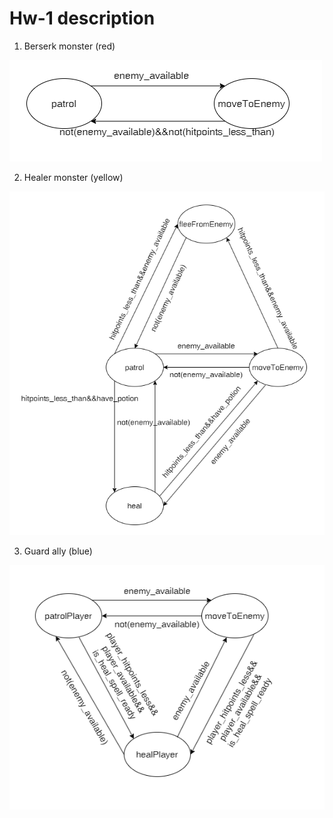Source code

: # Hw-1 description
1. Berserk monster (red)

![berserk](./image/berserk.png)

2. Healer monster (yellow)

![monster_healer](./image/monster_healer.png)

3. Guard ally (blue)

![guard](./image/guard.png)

---

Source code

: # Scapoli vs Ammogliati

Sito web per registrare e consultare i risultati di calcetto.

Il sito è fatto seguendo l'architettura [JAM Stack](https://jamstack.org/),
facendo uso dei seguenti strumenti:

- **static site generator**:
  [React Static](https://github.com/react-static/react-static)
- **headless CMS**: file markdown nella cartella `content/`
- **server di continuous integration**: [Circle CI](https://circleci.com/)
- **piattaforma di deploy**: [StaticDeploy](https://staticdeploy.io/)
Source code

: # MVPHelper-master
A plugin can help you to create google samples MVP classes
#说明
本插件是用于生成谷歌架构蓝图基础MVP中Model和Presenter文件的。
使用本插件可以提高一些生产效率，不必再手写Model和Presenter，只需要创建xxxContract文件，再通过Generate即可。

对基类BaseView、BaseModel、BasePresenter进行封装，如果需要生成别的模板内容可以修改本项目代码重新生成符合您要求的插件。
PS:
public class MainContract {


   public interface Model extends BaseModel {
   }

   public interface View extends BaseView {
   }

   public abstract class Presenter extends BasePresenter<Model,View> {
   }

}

...

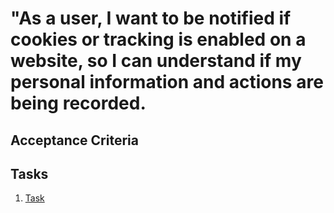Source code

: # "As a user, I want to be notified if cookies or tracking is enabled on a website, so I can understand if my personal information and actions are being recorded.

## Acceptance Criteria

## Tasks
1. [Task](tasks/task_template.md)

» PROBLEM STATEMENT:
All that belongs in your answer is the stretch of entries above from the line with "facendo uso dei" through the line with "- **server di", printed exactly.

» EXERCISE RESPONSE:
facendo uso dei seguenti strumenti:

- **static site generator**:
  [React Static](https://github.com/react-static/react-static)
- **headless CMS**: file markdown nella cartella `content/`
- **server di continuous integration**: [Circle CI](https://circleci.com/)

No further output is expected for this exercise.